Bilim kurguyu fazlaca sevdiğini her fırsatta söylüyor, Shelley’nin Frankenstein’ı üzere klasiklerden 1950’lerin ucuz sineması ‘Donovan’s Brain’e kadar cinsin tüm örneklerini yakından takip ediyordu. Hatta emekli olduktan daha sonra ‘The X-Files’ dizisinin yaratıcısı Chris Carter’ın daveti üzerine 2008’de vizyona giren ‘The X-Files: I Want to Believe’ sinemasında danışmanlık bile yaptı.
İLAH İSMİNE HAREKET ETTİĞİNİ SÖYLÜYORDU
Tüm bunların yanında White, 10 çocuklu bir aile babası ve epeyce inançlı bir Katolik’ti. Her akşam işten konuta dönerken mahallesindeki kiliseye uğrayıp akşam ayinine katılıyor, her ameliyattan evvel dua ediyor, hastaları ve ailelerini de dua etmeye çağırıyordu.
Oğlu Bob White’ın söylemiş olduğine göre, “dindarlarla tabipler içinde bir köprü kurmak” için çalışıyordu. Bob White, St. Thomas Üniversitesi mecmuasına yaptığı açıklamada, “Bazı dinler bilim ve hekimler konusunda temkinlidir ancak babam bilimsel çalışmalarının İlah tersi olmadığını açıklayabileceğini düşünüyordu” diye konuştu. Kızı Ruth White’a bakılırsa ise kilisede geçirdiği saatler White için tefekkür anlarıydı.
ömrü mühletince vazife yapan iki papayla (6’ncı Paul ve Jean Paul) dostluklar kurmuş, Vatikan’ın biyoetik heyetinde Papalık Bilimler Akademisi’nde nazaranv yapmıştı. Konseydeki işi çağdaş tıbbın yarattığı ikilemlere (mesela ömrün tam olarak hangi noktada bittiğine) Katolik mezhebi bağlamında tahliller olmasına yardımcı olmaktı. Vatikan’ın beyin mevti ve tüp bebek konusundaki görüşlerinin şekillenmesinde White’ın büyük rolü oldu.
Schillance, “White kendisini Allah’ın grubunda görüyordu” dedi ve ekledi: “‘Operasyonlar sırasında elimi hareket ettiren Allah’ın yol göstericiliğidir’ sıkıntısı. Her vakit gerçek olanı yaptığına emindi” diye konuştu.

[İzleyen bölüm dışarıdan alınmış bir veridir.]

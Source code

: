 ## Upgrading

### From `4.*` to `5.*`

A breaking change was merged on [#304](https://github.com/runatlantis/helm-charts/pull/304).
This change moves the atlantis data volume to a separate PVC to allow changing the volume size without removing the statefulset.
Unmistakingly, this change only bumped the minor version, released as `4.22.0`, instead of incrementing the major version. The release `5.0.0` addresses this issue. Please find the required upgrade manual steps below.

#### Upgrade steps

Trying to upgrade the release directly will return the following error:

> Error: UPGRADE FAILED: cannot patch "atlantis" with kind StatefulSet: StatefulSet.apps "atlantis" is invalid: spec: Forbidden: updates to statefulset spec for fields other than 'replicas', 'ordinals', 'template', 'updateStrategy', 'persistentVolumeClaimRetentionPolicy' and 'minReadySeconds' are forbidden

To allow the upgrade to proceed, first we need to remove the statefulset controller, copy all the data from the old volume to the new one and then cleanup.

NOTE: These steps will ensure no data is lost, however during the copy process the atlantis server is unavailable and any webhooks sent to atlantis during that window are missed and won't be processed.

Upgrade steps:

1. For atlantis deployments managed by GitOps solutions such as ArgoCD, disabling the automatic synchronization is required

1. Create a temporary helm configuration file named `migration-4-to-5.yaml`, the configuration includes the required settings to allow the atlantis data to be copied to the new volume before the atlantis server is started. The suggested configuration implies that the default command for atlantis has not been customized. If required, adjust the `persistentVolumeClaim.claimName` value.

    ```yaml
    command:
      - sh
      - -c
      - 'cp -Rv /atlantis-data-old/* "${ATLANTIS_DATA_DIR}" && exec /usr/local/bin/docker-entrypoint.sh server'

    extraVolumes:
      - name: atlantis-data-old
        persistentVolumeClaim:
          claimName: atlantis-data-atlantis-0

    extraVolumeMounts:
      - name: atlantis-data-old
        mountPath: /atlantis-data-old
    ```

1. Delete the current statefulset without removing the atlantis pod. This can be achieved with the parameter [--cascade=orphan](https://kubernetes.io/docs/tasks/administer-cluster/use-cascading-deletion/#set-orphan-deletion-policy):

Fakat Vetovitz’in asla gerçekleşmeyen ameliyatı için White’a Papalık da onay vermemişti.
WHITE 2010’DA HAYATINI KAYBETTİ
White, 2010 yılında insanlarda baş nakli operasyonunu gerçekleştiremeden hayatını kaybetti. Ancak ömrünün son anına kadar bunu yapabileceğine inanıyordu. 1999’da Scientific American için kaleme aldığı bir makalede şöyleki diyordu: “Her vakit bilim kurgunun konusu olan Frankenstein efsanesinin, yani farklı organların bir ortaya getirilmesiyle bir insan inşa edilmesinin, 21’inci yüzyılın başlarında bir gerçekliğe dönüşeceğini iddia ediyorum.”

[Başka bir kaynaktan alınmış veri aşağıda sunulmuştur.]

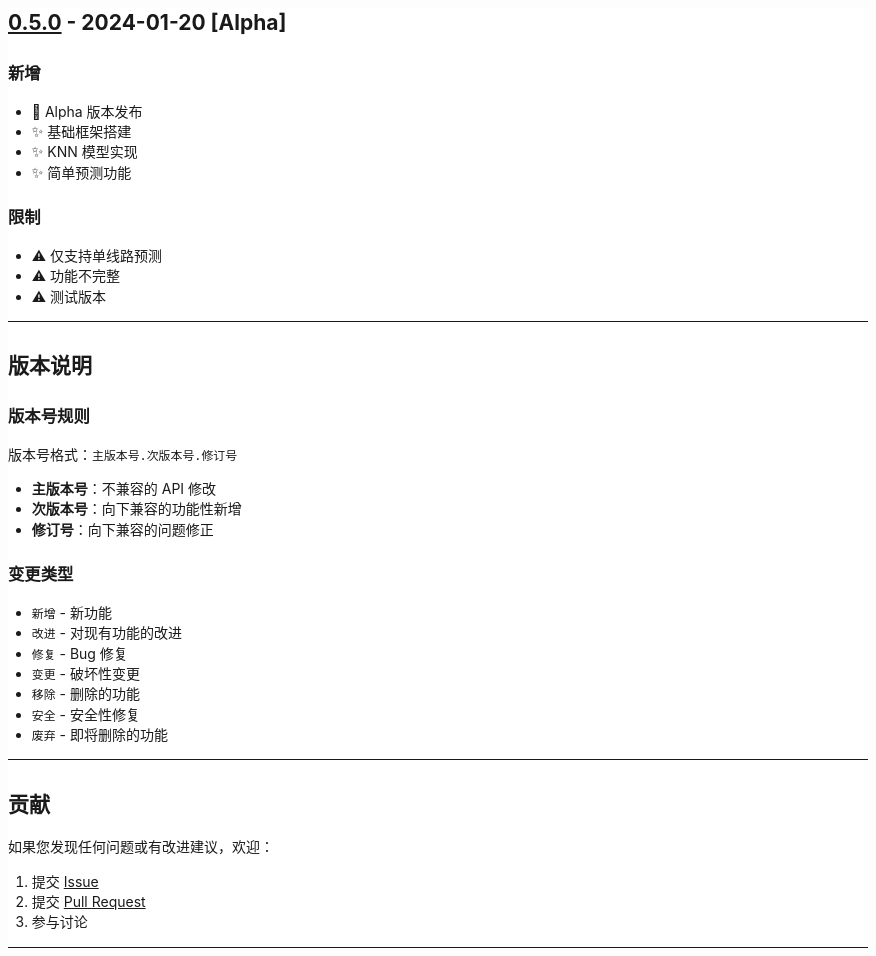 ## [0.5.0] - 2024-01-20 [Alpha]

### 新增
- 🚧 Alpha 版本发布
- ✨ 基础框架搭建
- ✨ KNN 模型实现
- ✨ 简单预测功能

### 限制
- ⚠️ 仅支持单线路预测
- ⚠️ 功能不完整
- ⚠️ 测试版本

---

## 版本说明

### 版本号规则

版本号格式：`主版本号.次版本号.修订号`

- **主版本号**：不兼容的 API 修改
- **次版本号**：向下兼容的功能性新增
- **修订号**：向下兼容的问题修正

### 变更类型

- `新增` - 新功能
- `改进` - 对现有功能的改进
- `修复` - Bug 修复
- `变更` - 破坏性变更
- `移除` - 删除的功能
- `安全` - 安全性修复
- `废弃` - 即将删除的功能

---

## 贡献

如果您发现任何问题或有改进建议，欢迎：

1. 提交 [Issue](https://github.com/your-repo/STFS_V1/issues)
2. 提交 [Pull Request](https://github.com/your-repo/STFS_V1/pulls)
3. 参与讨论

---

[Unreleased]: https://github.com/your-repo/STFS_V1/compare/v2.1.0...HEAD
[2.1.0]: https://github.com/your-repo/STFS_V1/compare/v2.0.0...v2.1.0
[2.0.0]: https://github.com/your-repo/STFS_V1/compare/v1.5.0...v2.0.0
[1.5.0]: https://github.com/your-repo/STFS_V1/compare/v1.0.0...v1.5.0
[1.0.0]: https://github.com/your-repo/STFS_V1/compare/v0.9.0...v1.0.0
[0.9.0]: https://github.com/your-repo/STFS_V1/compare/v0.5.0...v0.9.0
[0.5.0]: https://github.com/your-repo/STFS_V1/releases/tag/v0.5.0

Nitekim de White’ın notları ve günümüz teknolojisiyle bu operasyonun yapılabilmesi pek mümkün. Hatta bunu yapmaya çalışan biri de var: İtalyan cerrah Sergio Canavero. Canavero evvel 2013’te White’ın çalışmalarını sürdürmekte olduğunu deklare etti, akabinde 2017 yılında bu amaca bir adım daha yaklaştığını tüm dünyaya ilan etti. Çinli meslektaşı Xiaoping Ren ile bir arada Kasım 2017’de kadavralar üzerinde beyin nakli operasyonunu muvaffakiyetle tamamladıklarını duyuran Canavero, bir daha sonraki adımın da beyin mevti gerçekleşmiş iki donör içindeki nakil olacağını söylemişti.

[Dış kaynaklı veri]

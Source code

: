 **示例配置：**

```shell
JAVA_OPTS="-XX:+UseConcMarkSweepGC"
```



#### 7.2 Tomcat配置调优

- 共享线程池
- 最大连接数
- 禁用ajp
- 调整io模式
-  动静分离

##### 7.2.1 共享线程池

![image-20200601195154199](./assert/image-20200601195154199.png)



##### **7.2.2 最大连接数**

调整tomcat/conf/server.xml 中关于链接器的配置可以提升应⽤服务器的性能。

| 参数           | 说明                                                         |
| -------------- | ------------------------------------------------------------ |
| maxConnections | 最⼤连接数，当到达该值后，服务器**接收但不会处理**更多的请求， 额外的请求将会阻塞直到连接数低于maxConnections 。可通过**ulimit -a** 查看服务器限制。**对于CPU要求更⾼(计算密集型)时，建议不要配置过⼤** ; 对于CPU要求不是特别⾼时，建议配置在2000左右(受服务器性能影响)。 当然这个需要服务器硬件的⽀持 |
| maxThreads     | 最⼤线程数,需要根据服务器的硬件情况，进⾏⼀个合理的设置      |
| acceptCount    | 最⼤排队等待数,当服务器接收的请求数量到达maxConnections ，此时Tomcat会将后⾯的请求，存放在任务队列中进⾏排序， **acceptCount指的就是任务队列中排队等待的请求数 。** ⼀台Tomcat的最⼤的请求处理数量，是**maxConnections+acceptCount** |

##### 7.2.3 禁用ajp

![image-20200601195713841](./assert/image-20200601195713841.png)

WHITE’IN VİZYONU GERÇEK OLABİLİR Mİ?
Fakat bilim dünyasının genelinin bu fikre hala sıcak baktığını söylemek pek mümkün değil. White ile yakın çalışmış olanlar bile bu fikre karşı olduklarını lisana getiren açıklamalar yaptı. Örneğin onlardan biri olan Jerry Silver, Canavero’nun 2013’teki çıkışının akabinde CBS News’e verdiği bir röportajda, kafa/tam vücut naklini “tamamıyla bir fantezi” olarak nitelendirmişti.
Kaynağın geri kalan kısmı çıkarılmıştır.